● GIVEN RECORDS

*** Block opens ***

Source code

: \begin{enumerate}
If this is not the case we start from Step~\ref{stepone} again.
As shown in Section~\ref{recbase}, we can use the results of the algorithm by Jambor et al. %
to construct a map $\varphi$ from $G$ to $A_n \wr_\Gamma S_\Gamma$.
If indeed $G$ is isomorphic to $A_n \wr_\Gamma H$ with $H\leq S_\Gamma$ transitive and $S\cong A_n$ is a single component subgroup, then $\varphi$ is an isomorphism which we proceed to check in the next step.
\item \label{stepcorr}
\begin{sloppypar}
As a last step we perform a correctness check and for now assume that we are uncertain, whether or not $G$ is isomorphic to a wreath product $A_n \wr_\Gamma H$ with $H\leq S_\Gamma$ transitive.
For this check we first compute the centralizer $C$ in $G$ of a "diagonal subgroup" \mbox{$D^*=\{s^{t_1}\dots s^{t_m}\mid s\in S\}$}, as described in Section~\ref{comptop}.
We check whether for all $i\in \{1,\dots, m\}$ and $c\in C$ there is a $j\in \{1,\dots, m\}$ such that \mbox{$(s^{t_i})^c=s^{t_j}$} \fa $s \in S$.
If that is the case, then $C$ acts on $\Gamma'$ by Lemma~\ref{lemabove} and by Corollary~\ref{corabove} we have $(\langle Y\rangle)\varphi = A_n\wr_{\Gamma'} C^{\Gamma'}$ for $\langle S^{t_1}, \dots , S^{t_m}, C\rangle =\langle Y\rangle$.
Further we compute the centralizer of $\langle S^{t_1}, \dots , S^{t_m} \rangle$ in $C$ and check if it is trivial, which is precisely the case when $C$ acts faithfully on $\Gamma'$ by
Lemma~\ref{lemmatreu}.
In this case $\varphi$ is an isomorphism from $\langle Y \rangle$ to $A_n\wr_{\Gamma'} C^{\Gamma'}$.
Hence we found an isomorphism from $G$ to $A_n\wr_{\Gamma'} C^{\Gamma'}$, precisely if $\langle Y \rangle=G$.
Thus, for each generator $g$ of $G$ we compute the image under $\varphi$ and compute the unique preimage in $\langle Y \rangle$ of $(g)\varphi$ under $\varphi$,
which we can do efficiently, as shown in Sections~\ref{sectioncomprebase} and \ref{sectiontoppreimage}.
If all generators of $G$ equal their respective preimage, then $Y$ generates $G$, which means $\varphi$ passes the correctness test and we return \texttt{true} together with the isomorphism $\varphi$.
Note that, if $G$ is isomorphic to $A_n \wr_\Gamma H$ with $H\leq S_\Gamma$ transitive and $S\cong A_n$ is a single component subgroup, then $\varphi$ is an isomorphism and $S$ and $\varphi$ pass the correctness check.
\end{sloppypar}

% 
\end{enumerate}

*** Block closes ***
*** Block opens ***

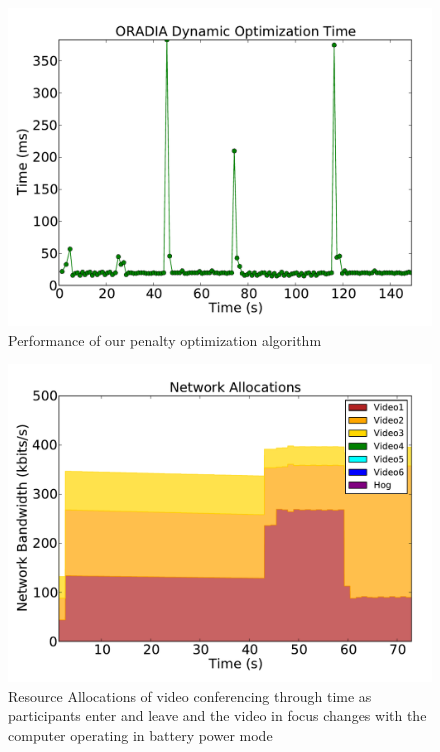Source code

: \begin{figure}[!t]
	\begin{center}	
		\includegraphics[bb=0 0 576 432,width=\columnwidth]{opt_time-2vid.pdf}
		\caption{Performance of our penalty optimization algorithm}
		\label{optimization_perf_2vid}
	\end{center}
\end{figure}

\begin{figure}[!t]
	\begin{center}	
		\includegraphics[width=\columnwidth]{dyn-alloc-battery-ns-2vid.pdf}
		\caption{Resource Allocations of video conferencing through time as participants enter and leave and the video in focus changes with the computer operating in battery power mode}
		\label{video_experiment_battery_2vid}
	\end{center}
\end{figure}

*** Block closes ***

● THE PROBLEM
All lines that include the word "label" must be copied from the material above.

● PROBLEM SOLUTION
\item \label{stepcorr}
		\label{optimization_perf_2vid}
		\label{video_experiment_battery_2vid}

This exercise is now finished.